The records that follow must be transcribed exactly, each one in full.

(Plain-text document sources)
____________________

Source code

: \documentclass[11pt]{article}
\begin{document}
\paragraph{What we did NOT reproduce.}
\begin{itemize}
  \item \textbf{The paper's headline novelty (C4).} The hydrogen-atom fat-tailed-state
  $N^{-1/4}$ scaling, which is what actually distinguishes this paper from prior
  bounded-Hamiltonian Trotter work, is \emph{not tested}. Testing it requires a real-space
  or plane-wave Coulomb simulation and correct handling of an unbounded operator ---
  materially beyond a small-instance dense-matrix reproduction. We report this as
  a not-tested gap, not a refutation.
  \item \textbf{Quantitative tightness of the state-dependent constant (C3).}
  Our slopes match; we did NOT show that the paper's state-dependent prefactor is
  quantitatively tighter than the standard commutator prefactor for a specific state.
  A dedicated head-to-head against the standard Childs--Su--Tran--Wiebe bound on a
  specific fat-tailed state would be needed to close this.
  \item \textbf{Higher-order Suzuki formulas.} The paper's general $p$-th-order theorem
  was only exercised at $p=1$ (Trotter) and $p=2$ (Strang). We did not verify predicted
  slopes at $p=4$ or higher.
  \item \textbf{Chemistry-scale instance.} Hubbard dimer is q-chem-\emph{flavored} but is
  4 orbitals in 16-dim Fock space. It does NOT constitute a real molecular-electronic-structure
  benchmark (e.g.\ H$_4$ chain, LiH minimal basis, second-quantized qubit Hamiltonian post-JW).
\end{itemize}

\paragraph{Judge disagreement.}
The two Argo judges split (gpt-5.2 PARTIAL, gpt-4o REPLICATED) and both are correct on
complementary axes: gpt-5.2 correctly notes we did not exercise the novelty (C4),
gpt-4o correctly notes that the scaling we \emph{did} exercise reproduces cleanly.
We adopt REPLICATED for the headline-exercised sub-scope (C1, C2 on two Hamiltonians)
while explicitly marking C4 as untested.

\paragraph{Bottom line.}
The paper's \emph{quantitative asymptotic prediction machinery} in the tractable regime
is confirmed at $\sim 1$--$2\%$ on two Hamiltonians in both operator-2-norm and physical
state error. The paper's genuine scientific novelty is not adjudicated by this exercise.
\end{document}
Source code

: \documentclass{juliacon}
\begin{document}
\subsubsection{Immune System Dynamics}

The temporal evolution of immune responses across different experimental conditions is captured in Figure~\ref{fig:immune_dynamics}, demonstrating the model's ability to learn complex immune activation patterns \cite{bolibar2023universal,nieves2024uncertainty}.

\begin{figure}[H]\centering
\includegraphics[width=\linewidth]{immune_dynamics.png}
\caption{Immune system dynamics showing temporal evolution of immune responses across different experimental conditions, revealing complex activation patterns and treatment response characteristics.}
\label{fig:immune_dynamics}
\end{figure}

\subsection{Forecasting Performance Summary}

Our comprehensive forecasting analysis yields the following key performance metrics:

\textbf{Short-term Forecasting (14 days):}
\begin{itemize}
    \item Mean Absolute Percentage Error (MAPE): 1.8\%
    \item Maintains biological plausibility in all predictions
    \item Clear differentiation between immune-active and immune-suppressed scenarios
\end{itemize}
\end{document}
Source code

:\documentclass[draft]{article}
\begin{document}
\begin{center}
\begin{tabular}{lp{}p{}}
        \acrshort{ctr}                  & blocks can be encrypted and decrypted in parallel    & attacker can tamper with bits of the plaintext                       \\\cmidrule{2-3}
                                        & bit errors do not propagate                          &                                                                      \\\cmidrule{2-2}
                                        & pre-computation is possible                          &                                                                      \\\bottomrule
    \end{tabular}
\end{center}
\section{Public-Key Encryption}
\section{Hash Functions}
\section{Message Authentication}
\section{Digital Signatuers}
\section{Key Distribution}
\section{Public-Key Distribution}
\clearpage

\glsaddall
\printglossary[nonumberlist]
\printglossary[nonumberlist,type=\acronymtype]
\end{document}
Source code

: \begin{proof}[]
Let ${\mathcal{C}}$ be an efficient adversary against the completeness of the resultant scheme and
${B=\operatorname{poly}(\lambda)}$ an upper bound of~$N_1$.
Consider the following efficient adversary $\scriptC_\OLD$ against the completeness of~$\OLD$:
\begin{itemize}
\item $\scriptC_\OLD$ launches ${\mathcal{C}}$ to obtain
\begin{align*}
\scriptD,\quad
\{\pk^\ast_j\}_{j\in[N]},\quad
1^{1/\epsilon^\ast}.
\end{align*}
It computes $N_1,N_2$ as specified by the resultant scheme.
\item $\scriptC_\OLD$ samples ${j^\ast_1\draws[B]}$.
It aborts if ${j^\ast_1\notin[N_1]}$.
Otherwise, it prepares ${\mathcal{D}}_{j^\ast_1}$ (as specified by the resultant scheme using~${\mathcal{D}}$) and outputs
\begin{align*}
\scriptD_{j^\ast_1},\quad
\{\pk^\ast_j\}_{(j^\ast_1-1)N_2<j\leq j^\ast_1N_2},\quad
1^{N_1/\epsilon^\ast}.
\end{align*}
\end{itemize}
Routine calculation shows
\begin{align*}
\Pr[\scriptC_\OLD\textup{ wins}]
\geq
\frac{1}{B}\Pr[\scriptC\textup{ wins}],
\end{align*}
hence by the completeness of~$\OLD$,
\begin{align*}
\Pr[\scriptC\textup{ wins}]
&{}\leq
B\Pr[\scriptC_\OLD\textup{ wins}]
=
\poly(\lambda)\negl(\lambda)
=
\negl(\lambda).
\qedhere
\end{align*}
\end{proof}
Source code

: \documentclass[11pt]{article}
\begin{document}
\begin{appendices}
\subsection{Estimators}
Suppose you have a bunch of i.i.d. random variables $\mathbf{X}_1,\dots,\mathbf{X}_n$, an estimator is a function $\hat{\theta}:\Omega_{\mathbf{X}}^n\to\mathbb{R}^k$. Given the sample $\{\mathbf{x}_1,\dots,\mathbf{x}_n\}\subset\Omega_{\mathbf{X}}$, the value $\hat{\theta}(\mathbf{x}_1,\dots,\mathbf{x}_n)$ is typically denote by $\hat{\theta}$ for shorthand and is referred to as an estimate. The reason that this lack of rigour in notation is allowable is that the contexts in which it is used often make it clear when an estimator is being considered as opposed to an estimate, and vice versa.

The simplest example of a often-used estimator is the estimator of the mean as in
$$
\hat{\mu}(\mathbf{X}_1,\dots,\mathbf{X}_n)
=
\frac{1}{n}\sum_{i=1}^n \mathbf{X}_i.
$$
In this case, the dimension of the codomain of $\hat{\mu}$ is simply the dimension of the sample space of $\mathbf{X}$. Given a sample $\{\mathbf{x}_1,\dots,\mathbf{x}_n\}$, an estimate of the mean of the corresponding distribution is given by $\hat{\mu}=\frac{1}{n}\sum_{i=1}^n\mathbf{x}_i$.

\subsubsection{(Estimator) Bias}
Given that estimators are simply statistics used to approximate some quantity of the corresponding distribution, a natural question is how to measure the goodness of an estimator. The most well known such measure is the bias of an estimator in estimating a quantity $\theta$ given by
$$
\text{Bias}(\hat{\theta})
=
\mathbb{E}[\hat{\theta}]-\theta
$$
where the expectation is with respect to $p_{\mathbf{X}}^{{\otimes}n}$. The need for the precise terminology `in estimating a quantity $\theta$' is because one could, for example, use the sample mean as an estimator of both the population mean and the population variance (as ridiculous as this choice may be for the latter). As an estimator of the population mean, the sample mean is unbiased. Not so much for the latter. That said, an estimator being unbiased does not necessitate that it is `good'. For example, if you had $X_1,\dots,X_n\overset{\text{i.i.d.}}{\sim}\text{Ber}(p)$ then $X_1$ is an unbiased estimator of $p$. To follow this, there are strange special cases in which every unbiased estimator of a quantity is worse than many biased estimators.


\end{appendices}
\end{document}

____________________

(RESPONSE FOR THIS EXERCISE)
Source code

: \documentclass[11pt]{article}
\begin{document}
\paragraph{What we did NOT reproduce.}
\begin{itemize}
  \item \textbf{The paper's headline novelty (C4).} The hydrogen-atom fat-tailed-state
  $N^{-1/4}$ scaling, which is what actually distinguishes this paper from prior
  bounded-Hamiltonian Trotter work, is \emph{not tested}. Testing it requires a real-space
  or plane-wave Coulomb simulation and correct handling of an unbounded operator ---
  materially beyond a small-instance dense-matrix reproduction. We report this as
  a not-tested gap, not a refutation.
  \item \textbf{Quantitative tightness of the state-dependent constant (C3).}
  Our slopes match; we did NOT show that the paper's state-dependent prefactor is
  quantitatively tighter than the standard commutator prefactor for a specific state.
  A dedicated head-to-head against the standard Childs--Su--Tran--Wiebe bound on a
  specific fat-tailed state would be needed to close this.
  \item \textbf{Higher-order Suzuki formulas.} The paper's general $p$-th-order theorem
  was only exercised at $p=1$ (Trotter) and $p=2$ (Strang). We did not verify predicted
  slopes at $p=4$ or higher.
  \item \textbf{Chemistry-scale instance.} Hubbard dimer is q-chem-\emph{flavored} but is
  4 orbitals in 16-dim Fock space. It does NOT constitute a real molecular-electronic-structure
  benchmark (e.g.\ H$_4$ chain, LiH minimal basis, second-quantized qubit Hamiltonian post-JW).
\end{itemize}

\paragraph{Judge disagreement.}
The two Argo judges split (gpt-5.2 PARTIAL, gpt-4o REPLICATED) and both are correct on
complementary axes: gpt-5.2 correctly notes we did not exercise the novelty (C4),
gpt-4o correctly notes that the scaling we \emph{did} exercise reproduces cleanly.
We adopt REPLICATED for the headline-exercised sub-scope (C1, C2 on two Hamiltonians)
while explicitly marking C4 as untested.

\paragraph{Bottom line.}
The paper's \emph{quantitative asymptotic prediction machinery} in the tractable regime
is confirmed at $\sim 1$--$2\%$ on two Hamiltonians in both operator-2-norm and physical
state error. The paper's genuine scientific novelty is not adjudicated by this exercise.
\end{document}
Source code

: \documentclass{juliacon}
\begin{document}
\subsubsection{Immune System Dynamics}

The temporal evolution of immune responses across different experimental conditions is captured in Figure~\ref{fig:immune_dynamics}, demonstrating the model's ability to learn complex immune activation patterns \cite{bolibar2023universal,nieves2024uncertainty}.

\begin{figure}[H]\centering
\includegraphics[width=\linewidth]{immune_dynamics.png}
\caption{Immune system dynamics showing temporal evolution of immune responses across different experimental conditions, revealing complex activation patterns and treatment response characteristics.}
\label{fig:immune_dynamics}
\end{figure}

\subsection{Forecasting Performance Summary}

Our comprehensive forecasting analysis yields the following key performance metrics:

\textbf{Short-term Forecasting (14 days):}
\begin{itemize}
    \item Mean Absolute Percentage Error (MAPE): 1.8\%
    \item Maintains biological plausibility in all predictions
    \item Clear differentiation between immune-active and immune-suppressed scenarios
\end{itemize}
\end{document}
Source code

:\documentclass[draft]{article}
\begin{document}
\begin{center}
\begin{tabular}{lp{}p{}}
        \acrshort{ctr}                  & blocks can be encrypted and decrypted in parallel    & attacker can tamper with bits of the plaintext                       \\\cmidrule{2-3}
                                        & bit errors do not propagate                          &                                                                      \\\cmidrule{2-2}
                                        & pre-computation is possible                          &                                                                      \\\bottomrule
    \end{tabular}
\end{center}
\section{Public-Key Encryption}
\section{Hash Functions}
\section{Message Authentication}
\section{Digital Signatuers}
\section{Key Distribution}
\section{Public-Key Distribution}
\clearpage

\glsaddall
\printglossary[nonumberlist]
\printglossary[nonumberlist,type=\acronymtype]
\end{document}
Source code

: \begin{proof}[]
Let ${\mathcal{C}}$ be an efficient adversary against the completeness of the resultant scheme and
${B=\operatorname{poly}(\lambda)}$ an upper bound of~$N_1$.
Consider the following efficient adversary $\scriptC_\OLD$ against the completeness of~$\OLD$:
\begin{itemize}
\item $\scriptC_\OLD$ launches ${\mathcal{C}}$ to obtain
\begin{align*}
\scriptD,\quad
\{\pk^\ast_j\}_{j\in[N]},\quad
1^{1/\epsilon^\ast}.
\end{align*}
It computes $N_1,N_2$ as specified by the resultant scheme.
\item $\scriptC_\OLD$ samples ${j^\ast_1\draws[B]}$.
It aborts if ${j^\ast_1\notin[N_1]}$.
Otherwise, it prepares ${\mathcal{D}}_{j^\ast_1}$ (as specified by the resultant scheme using~${\mathcal{D}}$) and outputs
\begin{align*}
\scriptD_{j^\ast_1},\quad
\{\pk^\ast_j\}_{(j^\ast_1-1)N_2<j\leq j^\ast_1N_2},\quad
1^{N_1/\epsilon^\ast}.
\end{align*}
\end{itemize}
Routine calculation shows
\begin{align*}
\Pr[\scriptC_\OLD\textup{ wins}]
\geq
\frac{1}{B}\Pr[\scriptC\textup{ wins}],
\end{align*}
hence by the completeness of~$\OLD$,
\begin{align*}
\Pr[\scriptC\textup{ wins}]
&{}\leq
B\Pr[\scriptC_\OLD\textup{ wins}]
=
\poly(\lambda)\negl(\lambda)
=
\negl(\lambda).
\qedhere
\end{align*}
\end{proof}
Source code

: \documentclass[11pt]{article}
\begin{document}
\begin{appendices}
\subsection{Estimators}
Suppose you have a bunch of i.i.d. random variables $\mathbf{X}_1,\dots,\mathbf{X}_n$, an estimator is a function $\hat{\theta}:\Omega_{\mathbf{X}}^n\to\mathbb{R}^k$. Given the sample $\{\mathbf{x}_1,\dots,\mathbf{x}_n\}\subset\Omega_{\mathbf{X}}$, the value $\hat{\theta}(\mathbf{x}_1,\dots,\mathbf{x}_n)$ is typically denote by $\hat{\theta}$ for shorthand and is referred to as an estimate. The reason that this lack of rigour in notation is allowable is that the contexts in which it is used often make it clear when an estimator is being considered as opposed to an estimate, and vice versa.

The simplest example of a often-used estimator is the estimator of the mean as in
$$
\hat{\mu}(\mathbf{X}_1,\dots,\mathbf{X}_n)
=
\frac{1}{n}\sum_{i=1}^n \mathbf{X}_i.
$$
In this case, the dimension of the codomain of $\hat{\mu}$ is simply the dimension of the sample space of $\mathbf{X}$. Given a sample $\{\mathbf{x}_1,\dots,\mathbf{x}_n\}$, an estimate of the mean of the corresponding distribution is given by $\hat{\mu}=\frac{1}{n}\sum_{i=1}^n\mathbf{x}_i$.

\subsubsection{(Estimator) Bias}
Given that estimators are simply statistics used to approximate some quantity of the corresponding distribution, a natural question is how to measure the goodness of an estimator. The most well known such measure is the bias of an estimator in estimating a quantity $\theta$ given by
$$
\text{Bias}(\hat{\theta})
=
\mathbb{E}[\hat{\theta}]-\theta
$$
where the expectation is with respect to $p_{\mathbf{X}}^{{\otimes}n}$. The need for the precise terminology `in estimating a quantity $\theta$' is because one could, for example, use the sample mean as an estimator of both the population mean and the population variance (as ridiculous as this choice may be for the latter). As an estimator of the population mean, the sample mean is unbiased. Not so much for the latter. That said, an estimator being unbiased does not necessitate that it is `good'. For example, if you had $X_1,\dots,X_n\overset{\text{i.i.d.}}{\sim}\text{Ber}(p)$ then $X_1$ is an unbiased estimator of $p$. To follow this, there are strange special cases in which every unbiased estimator of a quantity is worse than many biased estimators.


\end{appendices}
\end{document}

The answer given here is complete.